A very basic concept when dealing with torques is the idea of equilibrium or balance. In general, an object can be acted on by several torques at the same time. A torque is a vector quantity which means that it has both a magnitude (size) and a direction associated with it. If the size and direction of the torques acting on an object are exactly balanced, then there is no net torque acting on the object and the object is said to be in equilibrium. Because there is no net torque acting on an object in equilibrium, an object at rest will stay at rest, and an object in constant angular motion will stay in angular motion.

Let us start with the simplest example of two torques acting on an object. In Example 1 on the slide, we show a red bar, or arm, on which two blue weights are placed at either end. There is a pivot point, labeled p which is located in the exact center of the bar, breaking the bar into two equal lengths L1 and L2. The weights F1 and F2 are also of equal size. The weight F1 and arm L1 generate a torque T1 about the pivot point in the counter-clockwise direction. Similarly, the weight F2 and arm L2 generate a torque T2, but this torque is in the clockwise direction. Remember that torques are vector quantities and direction is important. Two torques with the same magnitude but different directions are not equal torques. In fact,

T1 = - T2

If we sum up the torqes acting on the pivot p, we obtain the torque equation on the left:

T1 + T2 = T net = 0

where T net is the net torque acting on the pivot. Because the net torque is equal to zero, the torques in Example 1 are balanced and acting in equilibrium.

There is no net torque acting on the pivot in Example 1. Since the system is initially at rest (angular velocity equals zero), the system will remain at rest. If the system was rotating with a uniform angular velocity, it would continue rotating at the same angular velocity.
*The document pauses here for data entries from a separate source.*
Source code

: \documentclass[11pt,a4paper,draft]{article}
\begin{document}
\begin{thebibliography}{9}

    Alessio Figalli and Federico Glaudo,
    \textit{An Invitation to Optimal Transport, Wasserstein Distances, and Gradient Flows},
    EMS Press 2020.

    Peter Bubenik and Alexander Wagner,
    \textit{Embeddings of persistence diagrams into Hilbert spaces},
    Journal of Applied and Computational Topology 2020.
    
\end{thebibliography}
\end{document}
In Example 2, we have increased the length of the arm L2 so that it is much greater than arm L1. The torque T2 is then larger than the torque T1. The torques are no longer in equilibrium. The torque equation remains the same, but the net torque is not equal to zero. The magnitude of the net torque is given by:

|T net| = |T1| - |T2|

where the "| |" symbols indicate the magnitude of the quantity included between the ends. The direction of the net torque would be in the clockwise direction because T1 is less then T2. If the system were initially at rest, the system would begin to accelerate clockwise. Because there is a net torque in Example 2, the torques are not in equilibrium.
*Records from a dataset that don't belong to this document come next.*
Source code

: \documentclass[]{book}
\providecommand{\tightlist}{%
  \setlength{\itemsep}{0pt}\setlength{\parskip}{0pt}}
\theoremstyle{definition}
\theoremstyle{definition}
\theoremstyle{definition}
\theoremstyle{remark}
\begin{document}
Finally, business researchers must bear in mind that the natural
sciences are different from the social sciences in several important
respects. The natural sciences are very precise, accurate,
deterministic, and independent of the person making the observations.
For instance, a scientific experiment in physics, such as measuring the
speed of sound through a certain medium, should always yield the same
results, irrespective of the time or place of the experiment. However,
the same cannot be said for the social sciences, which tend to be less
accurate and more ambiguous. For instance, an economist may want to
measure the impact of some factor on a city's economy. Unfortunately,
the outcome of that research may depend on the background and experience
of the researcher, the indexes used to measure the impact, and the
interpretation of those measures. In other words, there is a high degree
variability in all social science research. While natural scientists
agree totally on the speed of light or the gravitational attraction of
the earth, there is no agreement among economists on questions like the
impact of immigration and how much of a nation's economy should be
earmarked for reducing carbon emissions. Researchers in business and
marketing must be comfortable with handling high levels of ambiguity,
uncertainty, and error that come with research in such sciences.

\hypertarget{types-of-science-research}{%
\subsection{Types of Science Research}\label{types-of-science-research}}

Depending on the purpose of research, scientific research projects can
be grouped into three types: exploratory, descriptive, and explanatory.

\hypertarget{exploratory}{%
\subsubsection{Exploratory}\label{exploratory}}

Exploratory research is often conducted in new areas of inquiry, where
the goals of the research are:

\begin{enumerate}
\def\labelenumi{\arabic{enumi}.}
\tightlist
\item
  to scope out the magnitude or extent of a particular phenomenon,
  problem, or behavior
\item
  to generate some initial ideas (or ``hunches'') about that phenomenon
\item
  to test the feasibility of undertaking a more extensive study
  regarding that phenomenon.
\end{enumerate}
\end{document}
Because the system is pinned at point p, the system will rotate clockwise until the long arm is located directly beneath the pivot and the short arm is directly above the pivot. If angular momentum carries the system past this point, then the sense of the rotation will change and the system will rotate counter-clockwise. If there is some friction in the pivot, the system will eventually come to rest with the long arm L2 directly below the pivot. At that time, there is no net torque about the pivot and the system will again be in equilibrium.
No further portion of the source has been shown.